La Fête au bouc, Conversation à La Cathédrale... Les œuvres les plus remarquables de Mario Vargas Llosa

Prix Nobel de littérature en 2010 pour « sa cartographie des structures du pouvoir et ses images marquantes de la résistance individuelle, la révolte et la défaite »Mario Vargas Llosa était un véritable penseur du XXe siècle. Son opposition aux dictatures de Trujillo et Odria dans La Fête au bouc et Conversation à La Cathédrale caractérisent son engagement, lui, le seul à pouvoir exprimer « de façon vaste, ambitieuse, complexe » la totalité du monde fictif.

L’écrivain hispano-péruvien est décédé dimanche à l’âge de 89 ans à Lima, où il vivait depuis quelques mois en retrait de la vie publique, comme l’a annoncé sa famille dans un message sur les réseaux sociaux. L’occasion de revenir sur ses œuvres les plus marquantes...

La Fête au bouc (2000)

« Un bon roman dit toujours la vérité, et un mauvais ment », disait Mario Vargas Llosa. L’auteur voyait le roman comme une réponse critique à la réalité. Dans La Fête au Bouc, l’un de ses romans les plus célèbres, il prenait l’exemple du tyran dominicain Rafael Trujillo qui touchait au mensonge par la vérité.

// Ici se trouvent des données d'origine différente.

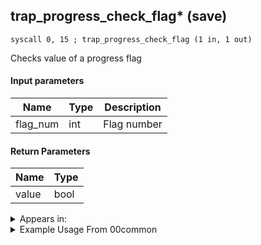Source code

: ## trap_progress_check_flag* (save)

`syscall 0, 15 ; trap_progress_check_flag (1 in, 1 out)`

Checks value of a progress flag

#### Input parameters
| Name | Type | Description
|------|------|------------
| flag_num   | int   | Flag number


#### Return Parameters
| Name | Type
|------|-----
| value   | bool   


<details>
	<summary>Appears in:</summary>
| filename | Entity (obj)
|----------|-------------
| 00common       |           
| ard\eh18\full.bdscript       |           
| ard\he03\he_t.bdscript       |           
| ard\tt10\tt_m.bdscript       |           
| ard\wi00\wi00.bdscript       |           
| msn\CA09_MEDAL\ca_m.bdscript       |           
| msn\CA10_MEDAL\ca_m.bdscript       |           
| msn\CA12_MEDAL\ca_m.bdscript       |           
| msn\CA13_MEDAL\ca_m.bdscript       |           
| msn\CA14_MEDAL\ca_m.bdscript       |           
| msn\CA15_MEDAL\ca_m.bdscript       |           
| msn\HB24_CONFINE_2\hb24.bdscript       |           
| msn\HB25_CONFINE_2\hb25.bdscript       |           
| msn\HB25_CONFINE_3\hb25.bdscript       |           
| msn\TT04_MS00\tt04.bdscript       |           
| msn\TT04_MS01\tt04.bdscript       |           
| msn\TT04_MS02\tt04.bdscript       |           
| msn\TT06_BAGGAGE_01\tt06.bdscript       |           
| msn\TT06_BAGGAGE_02\tt06.bdscript       |           
| msn\TT06_LETTER_01\tt06.bdscript       |           
| msn\TT06_LETTER_02\tt06.bdscript       |           
| msn\TT06_PERFORM_01\tt06.bdscript       |           
| msn\TT06_PERFORM_02\tt06.bdscript       |           
| msn\TT06_WORK_BAGGAGE\tt06.bdscript       |           
| msn\TT06_WORK_LETTER\tt06.bdscript       |           
| msn\TT06_WORK_PERFORM\tt06.bdscript       |           
| msn\TT07_CLEAN_01\tt07.bdscript       |           
| msn\TT07_CLEAN_02\tt07.bdscript       |           
| msn\TT07_POSTER_01\tt07.bdscript       |           
| msn\TT07_POSTER_02\tt07.bdscript       |           
| msn\TT07_WORK_CLEAN\tt07.bdscript       |           
| msn\TT07_WORK_POSTER\tt07.bdscript       |           
| msn\TT07_WORK_WORM\tt07.bdscript       |           
| msn\TT07_WORM_01\tt07.bdscript       |           
| msn\TT07_WORM_02\tt07.bdscript       |           
| obj\F_HB130\f_hb.bdscript       | ((F) ??? (HB))          
| obj\F_TR010\f_tr.bdscript       | ((F) A Terminal from Space Paranoids (TR))          
| obj\M_EX880\m_ex.bdscript       | ((M) Creeper)          
| obj\M_EX900\m_ex.bdscript       | ((M) Assassin)          
| obj\M_EX990\m_ex.bdscript       | ((M) Dusk)          
| obj\N_EX500_BTL\n_ex.bdscript       | ((N) Hayner (BTL) (EX))          
| 00common       |           

</details>

<details>
	<summary>Example Usage From 00common</summary>
```
L68:
 pushImm 13325
 syscall 0, 15 ; trap_progress_check_flag (1 in, 1 out)
 eqz 
 jz L83
 pushImm 13325
 syscall 0, 14 ; trap_progress_set_flag (1 in, 0 out)
 jmp L118
```
</details>


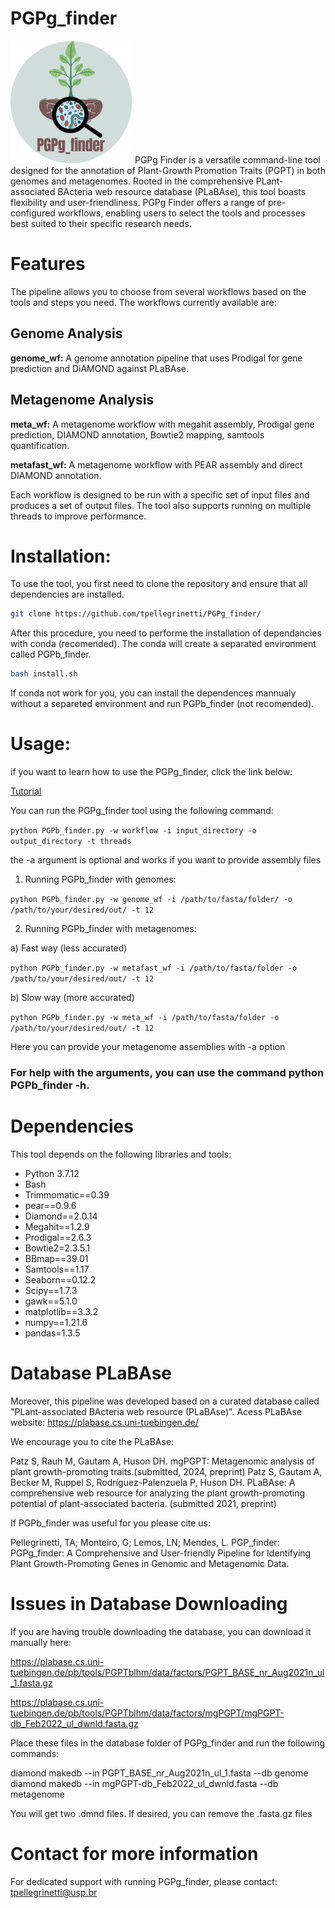 # PGPg_finder
![My Image](README/logo.png)
PGPg Finder is a versatile command-line tool designed for the annotation of Plant-Growth Promotion Traits (PGPT) in both genomes and metagenomes. Rooted in the comprehensive PLant-associated BActeria web resource database (PLaBAse), this tool boasts flexibility and user-friendliness. PGPg Finder offers a range of pre-configured workflows, enabling users to select the tools and processes best suited to their specific research needs.


# Features
The pipeline allows you to choose from several workflows based on the tools and steps you need. The workflows currently available are:

## Genome Analysis
**genome_wf:** A genome annotation pipeline that uses Prodigal for gene prediction and DiAMOND against PLaBAse.

## Metagenome Analysis
**meta_wf:** A metagenome workflow with megahit assembly, Prodigal gene prediction, DIAMOND annotation, Bowtie2 mapping, samtools quantification.  

**metafast_wf:** A metagenome workflow with PEAR assembly and direct DIAMOND annotation.


Each workflow is designed to be run with a specific set of input files and produces a set of output files. The tool also supports running on multiple threads to improve performance.


# Installation:

To use the tool, you first need to clone the repository and ensure that all dependencies are installed.
```bash
git clone https://github.com/tpellegrinetti/PGPg_finder/
```
After this procedure, you need to performe the installation of dependancies with conda (recomended).
The conda will create a separated environment called PGPb_finder.
```bash
bash install.sh
```
If conda not work for you, you can install the dependences mannualy without a separeted environment and run PGPb_finder (not recomended).

# Usage:

if you want to learn how to use the PGPg_finder, click the link below:

[Tutorial](https://github.com/tpellegrinetti/PGPg_finder/blob/main/Tutorial.md)


You can run the PGPg_finder tool using the following command:

`python PGPb_finder.py -w workflow -i input_directory -o output_directory -t threads`

the -a argument is optional and works if you want to provide assembly files


1) Running PGPb_finder with genomes:

`python PGPb_finder.py -w genome_wf -i /path/to/fasta/folder/ -o /path/to/your/desired/out/ -t 12`


2) Running PGPb_finder with metagenomes:
 
a) Fast way (less accurated)

`python PGPb_finder.py -w metafast_wf -i /path/to/fasta/folder -o /path/to/your/desired/out/ -t 12`

b) Slow way (more accurated) 

`python PGPb_finder.py -w meta_wf -i /path/to/fasta/folder -o /path/to/your/desired/out/ -t 12`

Here you can provide your metagenome assemblies with -a option

### For help with the arguments, you can use the command python PGPb_finder -h. ###

# Dependencies
This tool depends on the following libraries and tools:

* Python 3.7.12
* Bash
* Trimmomatic==0.39
* pear==0.9.6
* Diamond==2.0.14
* Megahit==1.2.9
* Prodigal==2.6.3
* Bowtie2=2.3.5.1
* BBmap==39.01
* Samtools==1.17
* Seaborn==0.12.2
* Scipy==1.7.3
* gawk==5.1.0
* matplotlib==3.3.2
* numpy==1.21.6
* pandas=1.3.5  

# Database PLaBAse
Moreover, this pipeline was developed based on a curated database called "PLant-associated BActeria web resource (PLaBAse)".
Acess PLaBAse website: https://plabase.cs.uni-tuebingen.de/

We encourage you to cite the PLaBAse:

Patz S, Rauh M, Gautam A, Huson DH. mgPGPT: Metagenomic analysis of plant growth-promoting traits.(submitted, 2024, preprint)
Patz S, Gautam A, Becker M, Ruppel S, Rodríguez-Palenzuela P, Huson DH. PLaBAse: A comprehensive web resource for analyzing the plant growth-promoting potential of plant-associated bacteria. (submitted 2021, preprint)

If PGPb_finder was useful for you please cite us:

Pellegrinetti, TA; Monteiro, G; Lemos, LN; Mendes, L. PGP_finder: PGPg_finder: A Comprehensive and User-friendly Pipeline for Identifying Plant Growth-Promoting Genes in Genomic and Metagenomic Data. 

# Issues in Database Downloading
If you are having trouble downloading the database, you can download it manually here:

https://plabase.cs.uni-tuebingen.de/pb/tools/PGPTblhm/data/factors/PGPT_BASE_nr_Aug2021n_ul_1.fasta.gz

https://plabase.cs.uni-tuebingen.de/pb/tools/PGPTblhm/data/factors/mgPGPT/mgPGPT-db_Feb2022_ul_dwnld.fasta.gz

Place these files in the database folder of PGPg_finder and run the following commands:

diamond makedb --in PGPT_BASE_nr_Aug2021n_ul_1.fasta --db genome
diamond makedb --in mgPGPT-db_Feb2022_ul_dwnld.fasta --db metagenome

You will get two .dmnd files. If desired, you can remove the .fasta.gz files

# Contact for more information
For dedicated support with running PGPg_finder, please contact: tpellegrinetti@usp.br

Dans ces trente années de terreur, tout était vrai, et cependant tout conduisait au mensonge le plus intolérable. Mario Vargas Llosa y faisait la radiographie d’une société de corruption et de turpitude. Il dénonçait notamment la dictature de Trujillo, ancien président de la République dominicaine, et la terreur du peuple.

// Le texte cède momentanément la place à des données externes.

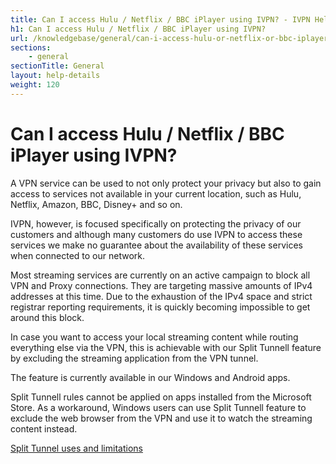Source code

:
```yaml
---
title: Can I access Hulu / Netflix / BBC iPlayer using IVPN? - IVPN Help
h1: Can I access Hulu / Netflix / BBC iPlayer using IVPN?
url: /knowledgebase/general/can-i-access-hulu-or-netflix-or-bbc-iplayer-using-ivpn/
sections:
    - general
sectionTitle: General
layout: help-details
weight: 120
---
```

# Can I access Hulu / Netflix / BBC iPlayer using IVPN?

A VPN service can be used to not only protect your privacy but also to gain access to services not available in your current location, such as Hulu, Netflix, Amazon, BBC, Disney+ and so on.

IVPN, however, is focused specifically on protecting the privacy of our customers and although many customers do use IVPN to access these services we make no guarantee about the availability of these services when connected to our network.

<div markdown="1" class="notice notice--warning">
Most streaming services are currently on an active campaign to block all VPN and Proxy connections. They are targeting massive amounts of IPv4 addresses at this time. Due to the exhaustion of the IPv4 space and strict registrar reporting requirements, it is quickly becoming impossible to get around this block.
</div>

In case you want to access your local streaming content while routing everything else via the VPN, this is achievable with our Split Tunnell feature by excluding the streaming application from the VPN tunnel. 

The feature is currently available in our Windows and Android apps. 
<div markdown="1" class="notice notice--info">
Split Tunnell rules cannot be applied on apps installed from the Microsoft Store. As a workaround, Windows users can use Split Tunnell feature to exclude the web browser from the VPN and use it to watch the streaming content instead.
</div>

[Split Tunnel uses and limitations](/knowledgebase/general/split-tunnel-uses-and-limitations/)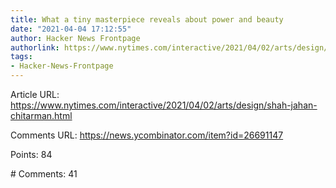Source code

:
 ```yaml
---
title: What a tiny masterpiece reveals about power and beauty
date: "2021-04-04 17:12:55"
author: Hacker News Frontpage
authorlink: https://www.nytimes.com/interactive/2021/04/02/arts/design/shah-jahan-chitarman.html
tags:
- Hacker-News-Frontpage
---
```


<p>Article URL: <a href="https://www.nytimes.com/interactive/2021/04/02/arts/design/shah-jahan-chitarman.html">https://www.nytimes.com/interactive/2021/04/02/arts/design/shah-jahan-chitarman.html</a></p>
<p>Comments URL: <a href="https://news.ycombinator.com/item?id=26691147">https://news.ycombinator.com/item?id=26691147</a></p>
<p>Points: 84</p>
<p># Comments: 41</p>
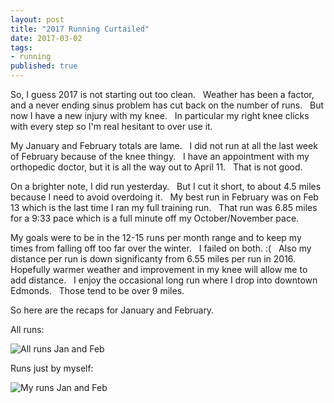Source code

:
 ```yaml
--- 
layout: post  
title: "2017 Running Curtailed" 
date: 2017-03-02 
tags:
- running 
published: true 
--- 
```

So, I guess 2017 is not starting out too clean. &nbsp;  Weather has been a factor, and a never ending sinus problem has cut back on the number of runs. &nbsp; But now I have a new injury with my knee. &nbsp; In particular my right knee clicks with every step so I'm real hesitant to over use it. 

My January and February totals are lame. &nbsp; I did not run at all the last week of February because of the knee thingy. &nbsp; I have an appointment with my orthopedic doctor, but it is all the way out to April 11. &nbsp;  That is not good. 

On a brighter note, I did run yesterday. &nbsp;  But I cut it short, to about 4.5 miles because I need to avoid overdoing it. &nbsp; My best run in February was on Feb 13 which is the last time I ran my full training run. &nbsp; That run was 6.85 miles for a 9:33 pace which is a full minute off my October/November pace. 

My goals were to be in the 12-15 runs per month range and to keep my times from falling off too far over the winter. &nbsp; I failed on both.  :(  &nbsp;  Also my distance per run is down significanty from 6.55 miles per run in 2016. &nbsp; Hopefully warmer weather and improvement in my knee will allow me to add distance. &nbsp; I enjoy the occasional long run where I drop into downtown Edmonds. &nbsp; Those tend to be over 9 miles.

So here are the recaps for January and February. 

All runs:

![All runs Jan and Feb](https://cloud.githubusercontent.com/assets/19477681/23523419/aff6174c-ff3b-11e6-9197-a83db416afd9.jpg)

Runs just by myself:

![My runs Jan and Feb](https://cloud.githubusercontent.com/assets/19477681/23523273/15cd423a-ff3b-11e6-95f3-a23b7061d117.jpg)

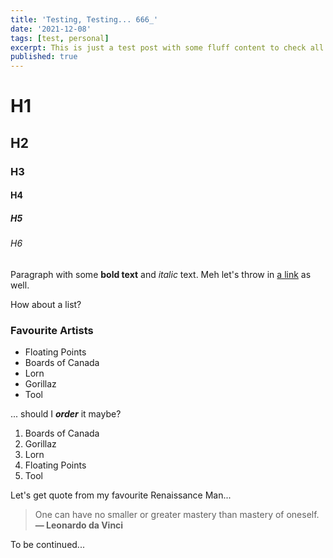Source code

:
 ```yaml
---
title: 'Testing, Testing... 666_'
date: '2021-12-08'
tags: [test, personal]
excerpt: This is just a test post with some fluff content to check all the styling etc
published: true
---
```


# H1

## H2

### H3

#### H4

##### H5

###### H6

Paragraph with some **bold text** and _italic_ text. Meh let's throw in [a link](https://nightizm.com) as well.

How about a list?

### Favourite Artists

- Floating Points
- Boards of Canada
- Lorn
- Gorillaz
- Tool

... should I **_order_** it maybe?

1. Boards of Canada
2. Gorillaz
3. Lorn
4. Floating Points
5. Tool

Let's get quote from my favourite Renaissance Man...

> One can have no smaller or greater mastery than mastery of oneself. **― Leonardo da Vinci**

To be continued...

La Ville et les Chiens (1963)

La Ville et les Chiens est le premier roman de Mario Vargas Llosa. Paru en 1963. Il se situe au Pérou, au collège Leoncio Prado de Lima, où quatre garçons, surnommés « les chiens », décident de s’opposer à la discipline. Le vol, les mensonges et la violence vont devenir leurs maîtres mots dans ce récit couronné du Prix de la critique espagnole. L’oeuvre a contribué à l’émergence du mouvement littéraire appelé «boom latino-américain».

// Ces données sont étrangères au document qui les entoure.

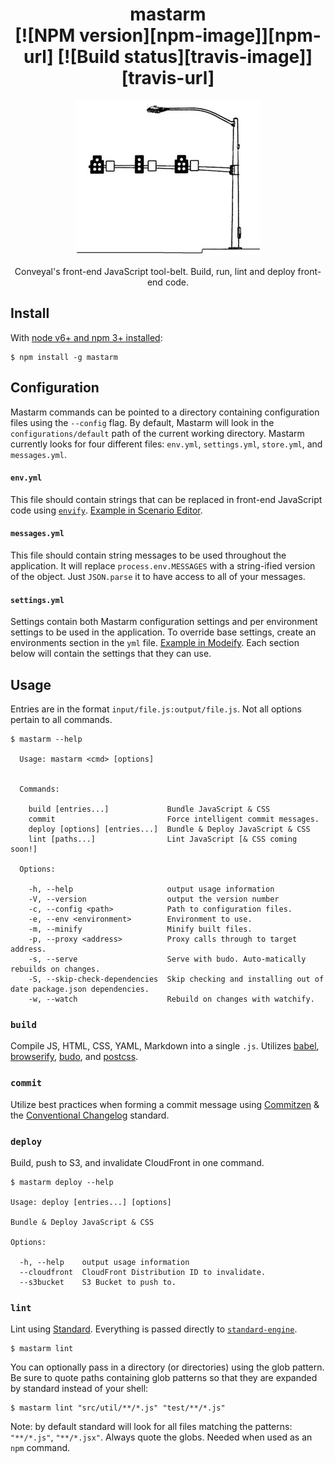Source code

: <h1 align="center">mastarm<br/>[![NPM version][npm-image]][npm-url]
[![Build status][travis-image]][travis-url]</h1>

<p align="center"><img src="mastarm.png" /></p>

<p align="center">Conveyal's front-end JavaScript tool-belt. Build, run, lint and deploy front-end code.</p>

## Install

With [node v6+ and npm 3+ installed](https://nodejs.org/en/download/current/):

```shell
$ npm install -g mastarm
```

## Configuration

Mastarm commands can be pointed to a directory containing configuration files using the `--config` flag. By default, Mastarm will look in the `configurations/default` path of the current working directory. Mastarm currently looks for four different files: `env.yml`, `settings.yml`, `store.yml`, and `messages.yml`.

#### `env.yml`

This file should contain strings that can be replaced in front-end JavaScript code using [`envify`](https://github.com/hughsk/envify). [Example in Scenario Editor](https://github.com/conveyal/scenario-editor/blob/master/configurations/default/env.yml.tmp).

#### `messages.yml`

This file should contain string messages to be used throughout the application. It will replace `process.env.MESSAGES` with a string-ified version of the object. Just `JSON.parse` it to have access to all of your messages.

#### `settings.yml`

Settings contain both Mastarm configuration settings and per environment settings to be used in the application. To override base settings, create an environments section in the `yml` file. [Example in Modeify](https://github.com/conveyal/modeify/blob/master/configurations/example/settings.yml#L40). Each section below will contain the settings that they can use.

## Usage

Entries are in the format `input/file.js:output/file.js`. Not all options pertain to all commands.

```shell
$ mastarm --help

  Usage: mastarm <cmd> [options]


  Commands:

    build [entries...]             Bundle JavaScript & CSS
    commit                         Force intelligent commit messages.
    deploy [options] [entries...]  Bundle & Deploy JavaScript & CSS
    lint [paths...]                Lint JavaScript [& CSS coming soon!]

  Options:

    -h, --help                     output usage information
    -V, --version                  output the version number
    -c, --config <path>            Path to configuration files.
    -e, --env <environment>        Environment to use.
    -m, --minify                   Minify built files.
    -p, --proxy <address>          Proxy calls through to target address.
    -s, --serve                    Serve with budo. Auto-matically rebuilds on changes.
    -S, --skip-check-dependencies  Skip checking and installing out of date package.json dependencies.
    -w, --watch                    Rebuild on changes with watchify.
```

### `build`

Compile JS, HTML, CSS, YAML, Markdown into a single `.js`. Utilizes [babel](https://babeljs.io/), [browserify](https://github.com/substack/node-browserify), [budo](https://github.com/mattdesl/budo), and [postcss](http://postcss.org/).

### `commit`

Utilize best practices when forming a commit message using [Commitzen](http://commitizen.github.io/cz-cli/) & the [Conventional Changelog](https://github.com/conventional-changelog/conventional-changelog) standard.

### `deploy`

Build, push to S3, and invalidate CloudFront in one command.

```shell
$ mastarm deploy --help

Usage: deploy [entries...] [options]

Bundle & Deploy JavaScript & CSS

Options:

  -h, --help    output usage information
  --cloudfront  CloudFront Distribution ID to invalidate.
  --s3bucket    S3 Bucket to push to.

```

### `lint`

Lint using [Standard](http://standardjs.com/). Everything is passed directly to [`standard-engine`](https://github.com/Flet/standard-engine).

```shell
$ mastarm lint
```

You can optionally pass in a directory (or directories) using the glob pattern. Be sure to quote paths containing glob patterns so that they are expanded by standard instead of your shell:

```shell
$ mastarm lint "src/util/**/*.js" "test/**/*.js"
```

Note: by default standard will look for all files matching the patterns: `"**/*.js"`, `"**/*.jsx"`. Always quote the globs. Needed when used as an `npm` command.

[npm-image]: https://img.shields.io/npm/v/mastarm.svg?maxAge=2592000&style=flat-square
[npm-url]: https://www.npmjs.com/package/mastarm
[travis-image]: https://img.shields.io/travis/conveyal/mastarm.svg?style=flat-square
[travis-url]: https://travis-ci.org/conveyal/mastarm
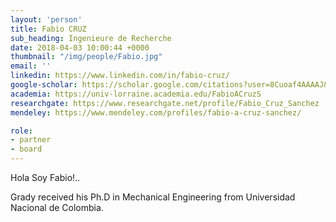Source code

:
```yaml
---
layout: 'person'
title: Fabio CRUZ
sub_heading: Ingenieure de Recherche
date: 2018-04-03 10:00:44 +0000
thumbnail: "/img/people/Fabio.jpg"
email: ''
linkedin: https://www.linkedin.com/in/fabio-cruz/
google-scholar: https://scholar.google.com/citations?user=8Cuoaf4AAAAJ&hl=es
academia: https://univ-lorraine.academia.edu/FabioACruzS
researchgate: https://www.researchgate.net/profile/Fabio_Cruz_Sanchez
mendeley: https://www.mendeley.com/profiles/fabio-a-cruz-sanchez/

role:
- partner
- board
---
```


Hola Soy Fabio!..

Grady received his Ph.D in Mechanical Engineering from Universidad Nacional de Colombia.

Conversation à La Cathédrale (1969)

Il est inscrit parmi les cent meilleurs romans en espagnol du XXe siècle. S’il ne devait « sauver qu’un seul de [ses] romans », Mario Vargas Llosa aurait sauvé « celui-ci ». Conversation à La Cathédrale est considéré comme l’ouvrage le plus ambitieux de l’auteur. Le récit se déroule au milieu des années 1950, durant et juste après la dictature d’Odria. Son incipit, «À quel moment le Pérou avait-il été foutu?», est devenu l’un des plus célèbres de la littérature hispanophone. Découpé en quatre parties, l’ouvrage plus philosophique qu’historique, expose un dialogue entre deux hommes dans une cathédrale. Vargas Llosa y raconte, à travers les lignes, les chemins qui conduisent un pays entier à la soumission ou à la collaboration avec un dictateur.

La maison verte (1966)

Avec pour décor la ville côtière de Piura, dans le nord du Pérou, et la jungle amazonienne, ce roman entremêle trois histoires dans une maison close nommée la « maison verte ». Son fondateur, Don Anselmo, est un homme d’affaires au passé inconnu et sans scrupule. Adepte d’une technique narrative complexe, Vargas Llosa construit son œuvre comme un puzzle, avec des dialogues simultanés et différents plans spatiotemporel. Dans une lettre antérieure à la publication du roman et adressée à l’auteur, l’écrivain argentin Julio Cortázar faisait ainsi l’éloge du roman : « Il suffit que tu racontes à ta façon pour que tout tienne dans une même instance narrative, sans cette séparation scolaire entre la » description et l’action « propre au romancier lambda ».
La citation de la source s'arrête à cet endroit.